Use a program like clonezilla to copy the data from the old computer, to the new computer.  DISM can do this, but its not as easy as clonezilla.

 

Pull out the old hard drive so you can preserve it.

 

Now, with the old PC containing the cloned data on the new hard drive, boot it up and log into windows.

 

Save the below code into a file named "sysprep.xml" and save it to the root of C drive.  I found this answer file ages ago and have had no need to modify it.

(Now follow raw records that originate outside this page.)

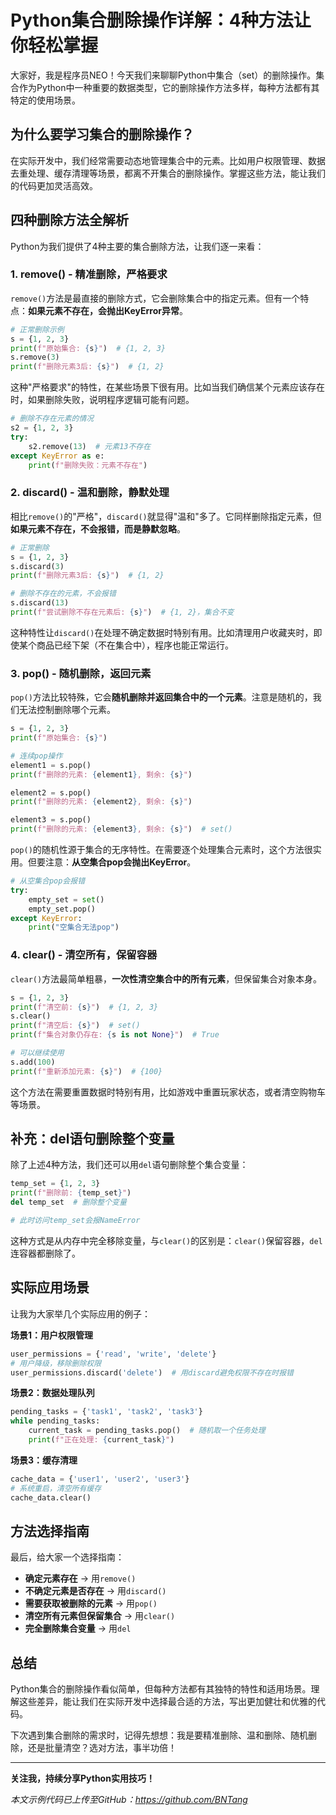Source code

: # Python集合删除操作详解：4种方法让你轻松掌握

大家好，我是程序员NEO！今天我们来聊聊Python中集合（set）的删除操作。集合作为Python中一种重要的数据类型，它的删除操作方法多样，每种方法都有其特定的使用场景。

## 为什么要学习集合的删除操作？

在实际开发中，我们经常需要动态地管理集合中的元素。比如用户权限管理、数据去重处理、缓存清理等场景，都离不开集合的删除操作。掌握这些方法，能让我们的代码更加灵活高效。

## 四种删除方法全解析

Python为我们提供了4种主要的集合删除方法，让我们逐一来看：

### 1. remove() - 精准删除，严格要求

`remove()`方法是最直接的删除方式，它会删除集合中的指定元素。但有一个特点：**如果元素不存在，会抛出KeyError异常**。

```python
# 正常删除示例
s = {1, 2, 3}
print(f"原始集合: {s}")  # {1, 2, 3}
s.remove(3)
print(f"删除元素3后: {s}")  # {1, 2}
```

这种"严格要求"的特性，在某些场景下很有用。比如当我们确信某个元素应该存在时，如果删除失败，说明程序逻辑可能有问题。

```python
# 删除不存在元素的情况
s2 = {1, 2, 3}
try:
    s2.remove(13)  # 元素13不存在
except KeyError as e:
    print(f"删除失败：元素不存在")
```

### 2. discard() - 温和删除，静默处理

相比`remove()`的"严格"，`discard()`就显得"温和"多了。它同样删除指定元素，但**如果元素不存在，不会报错，而是静默忽略**。

```python
# 正常删除
s = {1, 2, 3}
s.discard(3)
print(f"删除元素3后: {s}")  # {1, 2}

# 删除不存在的元素，不会报错
s.discard(13)
print(f"尝试删除不存在元素后: {s}")  # {1, 2}，集合不变
```

这种特性让`discard()`在处理不确定数据时特别有用。比如清理用户收藏夹时，即使某个商品已经下架（不在集合中），程序也能正常运行。

### 3. pop() - 随机删除，返回元素

`pop()`方法比较特殊，它会**随机删除并返回集合中的一个元素**。注意是随机的，我们无法控制删除哪个元素。

```python
s = {1, 2, 3}
print(f"原始集合: {s}")

# 连续pop操作
element1 = s.pop()
print(f"删除的元素: {element1}, 剩余: {s}")

element2 = s.pop()
print(f"删除的元素: {element2}, 剩余: {s}")

element3 = s.pop()
print(f"删除的元素: {element3}, 剩余: {s}")  # set()
```

`pop()`的随机性源于集合的无序特性。在需要逐个处理集合元素时，这个方法很实用。但要注意：**从空集合pop会抛出KeyError**。

```python
# 从空集合pop会报错
try:
    empty_set = set()
    empty_set.pop()
except KeyError:
    print("空集合无法pop")
```

### 4. clear() - 清空所有，保留容器

`clear()`方法最简单粗暴，**一次性清空集合中的所有元素**，但保留集合对象本身。

```python
s = {1, 2, 3}
print(f"清空前: {s}")  # {1, 2, 3}
s.clear()
print(f"清空后: {s}")  # set()
print(f"集合对象仍存在: {s is not None}")  # True

# 可以继续使用
s.add(100)
print(f"重新添加元素: {s}")  # {100}
```

这个方法在需要重置数据时特别有用，比如游戏中重置玩家状态，或者清空购物车等场景。

## 补充：del语句删除整个变量

除了上述4种方法，我们还可以用`del`语句删除整个集合变量：

```python
temp_set = {1, 2, 3}
print(f"删除前: {temp_set}")
del temp_set  # 删除整个变量

# 此时访问temp_set会报NameError
```

这种方式是从内存中完全移除变量，与`clear()`的区别是：`clear()`保留容器，`del`连容器都删除了。

## 实际应用场景

让我为大家举几个实际应用的例子：

**场景1：用户权限管理**
```python
user_permissions = {'read', 'write', 'delete'}
# 用户降级，移除删除权限
user_permissions.discard('delete')  # 用discard避免权限不存在时报错
```

**场景2：数据处理队列**
```python
pending_tasks = {'task1', 'task2', 'task3'}
while pending_tasks:
    current_task = pending_tasks.pop()  # 随机取一个任务处理
    print(f"正在处理: {current_task}")
```

**场景3：缓存清理**
```python
cache_data = {'user1', 'user2', 'user3'}
# 系统重启，清空所有缓存
cache_data.clear()
```

## 方法选择指南

最后，给大家一个选择指南：

- **确定元素存在** → 用`remove()`
- **不确定元素是否存在** → 用`discard()`
- **需要获取被删除的元素** → 用`pop()`
- **清空所有元素但保留集合** → 用`clear()`
- **完全删除集合变量** → 用`del`

## 总结

Python集合的删除操作看似简单，但每种方法都有其独特的特性和适用场景。理解这些差异，能让我们在实际开发中选择最合适的方法，写出更加健壮和优雅的代码。

下次遇到集合删除的需求时，记得先想想：我是要精准删除、温和删除、随机删除，还是批量清空？选对方法，事半功倍！

---

**关注我，持续分享Python实用技巧！**

*本文示例代码已上传至GitHub：https://github.com/BNTang*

<?xml version="1.0" encoding="utf-8"?>
<unattend xmlns="urn:schemas-microsoft-com:unattend">
    <settings pass="oobeSystem">
        <component name="Microsoft-Windows-Shell-Setup" processorArchitecture="amd64" publicKeyToken="31bf3856ad364e35" language="neutral" versionScope="nonSxS" xmlns:wcm="http://schemas.microsoft.com/WMIConfig/2002/State" xmlns:xsi="http://www.w3.org/2001/XMLSchema-instance">
            <OOBE>
                <HideEULAPage>true</HideEULAPage>
                <HideLocalAccountScreen>true</HideLocalAccountScreen>
                <HideOEMRegistrationScreen>true</HideOEMRegistrationScreen>
                <HideOnlineAccountScreens>true</HideOnlineAccountScreens>
                <HideWirelessSetupInOOBE>true</HideWirelessSetupInOOBE>
                <NetworkLocation>Home</NetworkLocation>
                <ProtectYourPC>3</ProtectYourPC>
                <SkipMachineOOBE>true</SkipMachineOOBE>
                <SkipUserOOBE>true</SkipUserOOBE>
                <UnattendEnableRetailDemo>false</UnattendEnableRetailDemo>
            </OOBE>
        </component>
    </settings>
</unattend>

 

Open up a CMD Prompt window with "Run as Administrator" (right click the Windows Start Menu and find Command Prompt (Admin).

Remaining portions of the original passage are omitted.